I grunted. Human speech of any sort, however astringent, seemed only to act as warm water to a hemorrhage. “An' where you'll be getting your new lot I can't but be wondering. There's never a hive now all round the neighborhood. 'Iveless Hashton, that's what my young man he called it the other day, an' he's right. He's a cure, 'Iveless Hashton.”

This was too much, to have the cold and clotted wit of Alice's walker-out served to me after breakfast.

“Alice,” I said, with a firmness which I don't remember showing for a very long time, unless it was when I broke away from the tentacles of Mr. Mycroft, “Alice, please get on with your work”—the breakfast table was half cleared, half the china was already marshaled on its transport tray for the kitchen, half still held its position on the table—“and I will get on with mine.”

What that was, as I had been looking out the window when the attack had been launched, was not very clear, but I felt I must soften my rebuke by showing that we both had duties which forbade further waste of time. But Alice was wounded.
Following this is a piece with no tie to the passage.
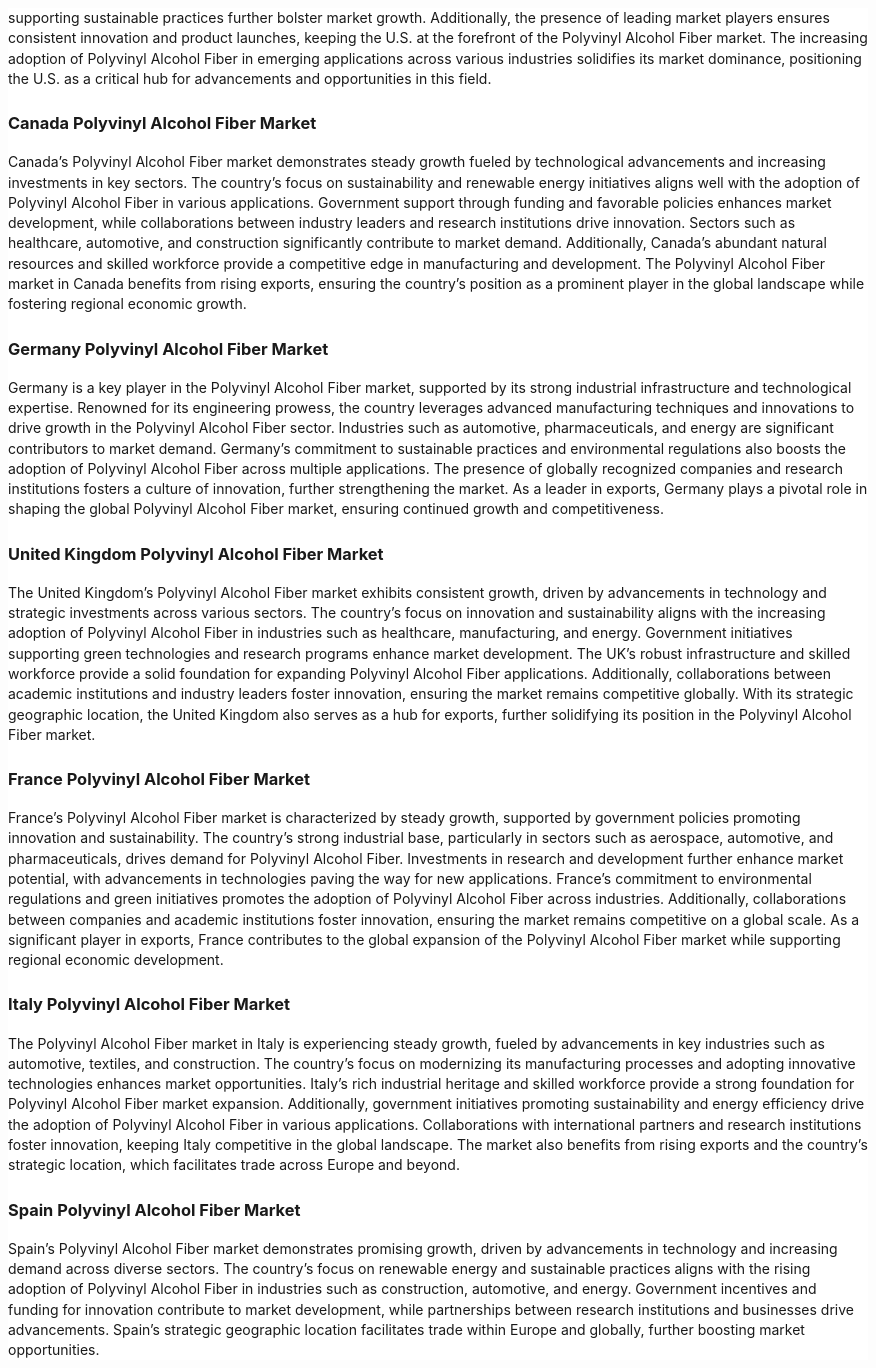 supporting sustainable practices further bolster market growth. Additionally, the presence of leading market players ensures consistent innovation and product launches, keeping the U.S. at the forefront of the Polyvinyl Alcohol Fiber market. The increasing adoption of Polyvinyl Alcohol Fiber in emerging applications across various industries solidifies its market dominance, positioning the U.S. as a critical hub for advancements and opportunities in this field.</p><h3>Canada Polyvinyl Alcohol Fiber Market</h3><p>Canada&rsquo;s Polyvinyl Alcohol Fiber market demonstrates steady growth fueled by technological advancements and increasing investments in key sectors. The country&rsquo;s focus on sustainability and renewable energy initiatives aligns well with the adoption of Polyvinyl Alcohol Fiber in various applications. Government support through funding and favorable policies enhances market development, while collaborations between industry leaders and research institutions drive innovation. Sectors such as healthcare, automotive, and construction significantly contribute to market demand. Additionally, Canada&rsquo;s abundant natural resources and skilled workforce provide a competitive edge in manufacturing and development. The Polyvinyl Alcohol Fiber market in Canada benefits from rising exports, ensuring the country&rsquo;s position as a prominent player in the global landscape while fostering regional economic growth.</p><h3>Germany Polyvinyl Alcohol Fiber Market</h3><p>Germany is a key player in the Polyvinyl Alcohol Fiber market, supported by its strong industrial infrastructure and technological expertise. Renowned for its engineering prowess, the country leverages advanced manufacturing techniques and innovations to drive growth in the Polyvinyl Alcohol Fiber sector. Industries such as automotive, pharmaceuticals, and energy are significant contributors to market demand. Germany&rsquo;s commitment to sustainable practices and environmental regulations also boosts the adoption of Polyvinyl Alcohol Fiber across multiple applications. The presence of globally recognized companies and research institutions fosters a culture of innovation, further strengthening the market. As a leader in exports, Germany plays a pivotal role in shaping the global Polyvinyl Alcohol Fiber market, ensuring continued growth and competitiveness.</p><h3>United Kingdom Polyvinyl Alcohol Fiber Market</h3><p>The United Kingdom&rsquo;s Polyvinyl Alcohol Fiber market exhibits consistent growth, driven by advancements in technology and strategic investments across various sectors. The country&rsquo;s focus on innovation and sustainability aligns with the increasing adoption of Polyvinyl Alcohol Fiber in industries such as healthcare, manufacturing, and energy. Government initiatives supporting green technologies and research programs enhance market development. The UK&rsquo;s robust infrastructure and skilled workforce provide a solid foundation for expanding Polyvinyl Alcohol Fiber applications. Additionally, collaborations between academic institutions and industry leaders foster innovation, ensuring the market remains competitive globally. With its strategic geographic location, the United Kingdom also serves as a hub for exports, further solidifying its position in the Polyvinyl Alcohol Fiber market.</p><h3>France Polyvinyl Alcohol Fiber Market</h3><p>France&rsquo;s Polyvinyl Alcohol Fiber market is characterized by steady growth, supported by government policies promoting innovation and sustainability. The country&rsquo;s strong industrial base, particularly in sectors such as aerospace, automotive, and pharmaceuticals, drives demand for Polyvinyl Alcohol Fiber. Investments in research and development further enhance market potential, with advancements in technologies paving the way for new applications. France&rsquo;s commitment to environmental regulations and green initiatives promotes the adoption of Polyvinyl Alcohol Fiber across industries. Additionally, collaborations between companies and academic institutions foster innovation, ensuring the market remains competitive on a global scale. As a significant player in exports, France contributes to the global expansion of the Polyvinyl Alcohol Fiber market while supporting regional economic development.</p><h3>Italy Polyvinyl Alcohol Fiber Market</h3><p>The Polyvinyl Alcohol Fiber market in Italy is experiencing steady growth, fueled by advancements in key industries such as automotive, textiles, and construction. The country&rsquo;s focus on modernizing its manufacturing processes and adopting innovative technologies enhances market opportunities. Italy&rsquo;s rich industrial heritage and skilled workforce provide a strong foundation for Polyvinyl Alcohol Fiber market expansion. Additionally, government initiatives promoting sustainability and energy efficiency drive the adoption of Polyvinyl Alcohol Fiber in various applications. Collaborations with international partners and research institutions foster innovation, keeping Italy competitive in the global landscape. The market also benefits from rising exports and the country&rsquo;s strategic location, which facilitates trade across Europe and beyond.</p><h3>Spain Polyvinyl Alcohol Fiber Market</h3><p>Spain&rsquo;s Polyvinyl Alcohol Fiber market demonstrates promising growth, driven by advancements in technology and increasing demand across diverse sectors. The country&rsquo;s focus on renewable energy and sustainable practices aligns with the rising adoption of Polyvinyl Alcohol Fiber in industries such as construction, automotive, and energy. Government incentives and funding for innovation contribute to market development, while partnerships between research institutions and businesses drive advancements. Spain&rsquo;s strategic geographic location facilitates trade within Europe and globally, further boosting market opportunities.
I was being, I could see, not merely rude—that was an employer's right, but “not sensible,” and that is something which the rustic mind finds far more upsetting than insult. The wound led to a further hemorrhage of words.

“Well, sir, I was never one to hoffer advice hanywhere, not even in the right quarters” (advice again!), “but I did think it seemed positively silly-like to get yourself with no honey—you being that fond of it and suspicious-like of shop things, as indeed I'm myself; an' all I meant, and no imperence intended and never was, that I'd 'eard that, maybe, you might again be able to be getting yer honey at Heregrove's.”